Requirement: In the material below, find each line that contains the word "displaytext" and copy it.

Provided data:
————————

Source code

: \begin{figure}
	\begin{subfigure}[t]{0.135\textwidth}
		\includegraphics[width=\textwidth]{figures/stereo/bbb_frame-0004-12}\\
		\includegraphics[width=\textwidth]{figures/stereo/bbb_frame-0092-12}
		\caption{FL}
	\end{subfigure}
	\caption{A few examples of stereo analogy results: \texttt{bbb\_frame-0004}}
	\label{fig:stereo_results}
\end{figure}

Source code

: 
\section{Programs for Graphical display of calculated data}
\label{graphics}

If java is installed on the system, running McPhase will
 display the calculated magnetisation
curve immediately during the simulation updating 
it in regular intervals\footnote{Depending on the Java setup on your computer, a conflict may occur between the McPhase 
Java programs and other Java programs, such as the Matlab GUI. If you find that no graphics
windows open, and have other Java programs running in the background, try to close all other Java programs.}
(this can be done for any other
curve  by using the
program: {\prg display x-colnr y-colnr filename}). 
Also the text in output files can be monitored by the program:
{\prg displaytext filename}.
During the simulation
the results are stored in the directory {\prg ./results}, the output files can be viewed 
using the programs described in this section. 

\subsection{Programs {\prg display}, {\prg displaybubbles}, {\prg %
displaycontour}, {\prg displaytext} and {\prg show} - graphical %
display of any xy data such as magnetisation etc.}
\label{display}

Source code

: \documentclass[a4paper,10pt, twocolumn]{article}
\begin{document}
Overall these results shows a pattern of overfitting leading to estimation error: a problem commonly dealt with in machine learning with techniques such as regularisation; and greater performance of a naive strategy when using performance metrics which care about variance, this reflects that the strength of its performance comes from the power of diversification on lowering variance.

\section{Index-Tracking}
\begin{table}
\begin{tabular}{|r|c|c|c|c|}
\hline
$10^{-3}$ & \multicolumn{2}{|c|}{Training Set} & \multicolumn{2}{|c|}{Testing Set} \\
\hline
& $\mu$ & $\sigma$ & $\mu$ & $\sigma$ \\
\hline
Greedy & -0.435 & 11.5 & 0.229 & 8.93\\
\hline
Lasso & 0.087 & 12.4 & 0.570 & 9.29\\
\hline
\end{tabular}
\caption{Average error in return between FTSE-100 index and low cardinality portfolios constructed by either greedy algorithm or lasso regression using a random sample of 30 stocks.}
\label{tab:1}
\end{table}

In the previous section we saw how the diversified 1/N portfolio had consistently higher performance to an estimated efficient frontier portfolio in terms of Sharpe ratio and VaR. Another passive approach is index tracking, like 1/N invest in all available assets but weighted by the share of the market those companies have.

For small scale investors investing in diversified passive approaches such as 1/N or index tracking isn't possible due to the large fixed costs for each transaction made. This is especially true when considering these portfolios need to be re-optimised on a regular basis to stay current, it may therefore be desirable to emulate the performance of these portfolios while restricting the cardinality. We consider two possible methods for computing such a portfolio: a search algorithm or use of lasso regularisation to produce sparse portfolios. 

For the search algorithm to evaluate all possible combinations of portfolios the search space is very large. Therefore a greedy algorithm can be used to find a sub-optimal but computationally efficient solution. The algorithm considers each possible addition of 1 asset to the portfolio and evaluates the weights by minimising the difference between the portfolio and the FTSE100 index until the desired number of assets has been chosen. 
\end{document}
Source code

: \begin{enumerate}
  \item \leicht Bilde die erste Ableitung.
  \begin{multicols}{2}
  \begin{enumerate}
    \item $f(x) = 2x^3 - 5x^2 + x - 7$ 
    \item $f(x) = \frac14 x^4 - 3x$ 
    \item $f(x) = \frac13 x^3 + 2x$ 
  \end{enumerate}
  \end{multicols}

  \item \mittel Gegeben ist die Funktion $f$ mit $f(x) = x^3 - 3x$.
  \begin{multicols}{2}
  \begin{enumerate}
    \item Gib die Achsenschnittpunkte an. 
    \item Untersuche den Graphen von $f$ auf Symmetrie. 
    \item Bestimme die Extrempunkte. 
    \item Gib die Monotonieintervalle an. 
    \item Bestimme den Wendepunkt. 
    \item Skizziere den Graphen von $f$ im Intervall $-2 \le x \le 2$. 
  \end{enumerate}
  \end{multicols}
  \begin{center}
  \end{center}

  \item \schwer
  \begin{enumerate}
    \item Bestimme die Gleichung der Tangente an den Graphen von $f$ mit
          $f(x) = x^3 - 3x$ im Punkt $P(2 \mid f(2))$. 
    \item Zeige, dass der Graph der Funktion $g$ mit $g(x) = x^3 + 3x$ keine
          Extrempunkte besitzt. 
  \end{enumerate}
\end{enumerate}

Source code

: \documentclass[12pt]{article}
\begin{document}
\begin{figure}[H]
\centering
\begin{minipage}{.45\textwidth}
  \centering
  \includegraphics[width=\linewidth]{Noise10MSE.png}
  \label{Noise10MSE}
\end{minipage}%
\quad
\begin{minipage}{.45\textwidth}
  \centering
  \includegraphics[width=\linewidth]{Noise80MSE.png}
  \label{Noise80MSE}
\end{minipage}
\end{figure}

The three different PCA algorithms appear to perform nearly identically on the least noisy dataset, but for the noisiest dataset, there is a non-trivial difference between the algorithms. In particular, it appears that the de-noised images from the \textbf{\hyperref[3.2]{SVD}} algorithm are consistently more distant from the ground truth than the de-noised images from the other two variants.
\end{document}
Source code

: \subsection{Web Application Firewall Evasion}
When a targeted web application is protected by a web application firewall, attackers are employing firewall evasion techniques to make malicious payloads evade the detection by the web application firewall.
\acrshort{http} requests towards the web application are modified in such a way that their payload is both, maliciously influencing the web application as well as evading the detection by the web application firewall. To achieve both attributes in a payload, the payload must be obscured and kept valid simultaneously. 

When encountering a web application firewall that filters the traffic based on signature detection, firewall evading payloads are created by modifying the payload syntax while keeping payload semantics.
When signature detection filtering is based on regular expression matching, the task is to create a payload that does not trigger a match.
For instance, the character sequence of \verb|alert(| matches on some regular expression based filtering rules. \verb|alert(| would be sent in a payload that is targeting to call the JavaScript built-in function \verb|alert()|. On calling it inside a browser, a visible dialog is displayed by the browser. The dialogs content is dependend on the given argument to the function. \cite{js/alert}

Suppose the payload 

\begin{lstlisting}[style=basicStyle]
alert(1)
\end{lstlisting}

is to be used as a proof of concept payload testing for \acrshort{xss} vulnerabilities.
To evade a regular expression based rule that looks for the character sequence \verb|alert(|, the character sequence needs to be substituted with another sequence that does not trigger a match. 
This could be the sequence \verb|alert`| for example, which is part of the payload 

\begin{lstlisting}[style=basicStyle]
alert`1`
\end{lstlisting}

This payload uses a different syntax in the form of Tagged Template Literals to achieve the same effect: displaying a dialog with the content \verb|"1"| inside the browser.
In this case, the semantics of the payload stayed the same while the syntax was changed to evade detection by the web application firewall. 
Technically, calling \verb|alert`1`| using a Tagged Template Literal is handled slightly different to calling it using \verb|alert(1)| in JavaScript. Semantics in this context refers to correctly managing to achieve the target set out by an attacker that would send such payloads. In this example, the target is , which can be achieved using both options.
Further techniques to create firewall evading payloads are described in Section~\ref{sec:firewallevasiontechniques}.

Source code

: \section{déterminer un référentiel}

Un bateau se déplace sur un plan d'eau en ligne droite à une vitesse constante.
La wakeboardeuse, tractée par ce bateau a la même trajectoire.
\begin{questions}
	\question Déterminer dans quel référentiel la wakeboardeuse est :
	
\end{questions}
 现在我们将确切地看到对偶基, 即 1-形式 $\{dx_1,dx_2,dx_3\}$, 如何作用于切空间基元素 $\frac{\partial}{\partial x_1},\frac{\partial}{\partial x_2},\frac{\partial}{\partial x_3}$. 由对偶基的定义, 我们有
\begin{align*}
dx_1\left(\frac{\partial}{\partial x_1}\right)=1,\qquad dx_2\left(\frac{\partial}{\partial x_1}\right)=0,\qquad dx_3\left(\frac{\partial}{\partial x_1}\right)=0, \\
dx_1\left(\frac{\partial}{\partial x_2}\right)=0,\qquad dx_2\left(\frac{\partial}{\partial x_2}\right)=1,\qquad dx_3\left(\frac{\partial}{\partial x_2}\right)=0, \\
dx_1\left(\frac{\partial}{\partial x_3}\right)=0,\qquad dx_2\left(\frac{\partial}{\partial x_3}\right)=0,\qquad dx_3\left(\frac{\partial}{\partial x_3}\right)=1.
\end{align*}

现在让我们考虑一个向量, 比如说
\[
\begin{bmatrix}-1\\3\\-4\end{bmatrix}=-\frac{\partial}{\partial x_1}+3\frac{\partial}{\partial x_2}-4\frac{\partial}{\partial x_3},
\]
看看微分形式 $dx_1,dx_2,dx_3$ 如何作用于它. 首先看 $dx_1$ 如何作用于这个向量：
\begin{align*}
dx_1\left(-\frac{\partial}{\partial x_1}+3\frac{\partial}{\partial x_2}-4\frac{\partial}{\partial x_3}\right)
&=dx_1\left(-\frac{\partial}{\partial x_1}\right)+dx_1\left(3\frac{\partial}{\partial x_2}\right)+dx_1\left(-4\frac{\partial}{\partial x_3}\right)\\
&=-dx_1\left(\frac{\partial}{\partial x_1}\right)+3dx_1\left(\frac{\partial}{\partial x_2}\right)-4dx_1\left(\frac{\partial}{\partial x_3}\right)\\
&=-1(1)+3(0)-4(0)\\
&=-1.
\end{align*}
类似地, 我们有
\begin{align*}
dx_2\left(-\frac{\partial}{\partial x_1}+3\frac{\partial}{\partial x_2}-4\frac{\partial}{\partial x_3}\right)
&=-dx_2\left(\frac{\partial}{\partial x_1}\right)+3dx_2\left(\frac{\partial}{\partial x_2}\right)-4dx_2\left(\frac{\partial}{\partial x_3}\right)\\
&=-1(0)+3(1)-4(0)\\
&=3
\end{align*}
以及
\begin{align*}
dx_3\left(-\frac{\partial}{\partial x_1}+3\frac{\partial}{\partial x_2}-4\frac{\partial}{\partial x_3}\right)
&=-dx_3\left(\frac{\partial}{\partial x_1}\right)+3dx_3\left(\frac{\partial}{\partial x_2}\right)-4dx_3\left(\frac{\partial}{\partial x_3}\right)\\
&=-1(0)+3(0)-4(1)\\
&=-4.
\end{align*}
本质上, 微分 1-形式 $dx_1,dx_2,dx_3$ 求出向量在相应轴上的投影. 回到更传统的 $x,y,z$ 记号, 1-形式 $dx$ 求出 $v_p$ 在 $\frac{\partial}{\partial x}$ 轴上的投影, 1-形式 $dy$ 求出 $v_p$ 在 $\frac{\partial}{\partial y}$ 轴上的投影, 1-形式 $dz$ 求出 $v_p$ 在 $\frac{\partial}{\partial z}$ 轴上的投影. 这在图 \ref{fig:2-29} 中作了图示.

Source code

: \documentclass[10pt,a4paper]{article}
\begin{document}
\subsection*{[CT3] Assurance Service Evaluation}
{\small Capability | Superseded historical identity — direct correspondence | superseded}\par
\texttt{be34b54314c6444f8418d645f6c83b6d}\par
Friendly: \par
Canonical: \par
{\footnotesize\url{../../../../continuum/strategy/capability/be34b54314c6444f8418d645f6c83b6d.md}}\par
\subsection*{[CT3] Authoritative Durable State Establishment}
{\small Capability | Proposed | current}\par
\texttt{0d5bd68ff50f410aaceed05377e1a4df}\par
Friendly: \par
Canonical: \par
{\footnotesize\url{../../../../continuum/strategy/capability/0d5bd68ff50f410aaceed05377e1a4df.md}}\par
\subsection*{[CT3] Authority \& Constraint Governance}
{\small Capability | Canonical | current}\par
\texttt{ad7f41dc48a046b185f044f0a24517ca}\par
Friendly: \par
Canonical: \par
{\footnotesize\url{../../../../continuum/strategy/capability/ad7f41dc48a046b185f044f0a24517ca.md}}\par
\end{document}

————————

Reply:
{\prg displaytext filename}.
displaycontour}, {\prg displaytext} and {\prg show} - graphical %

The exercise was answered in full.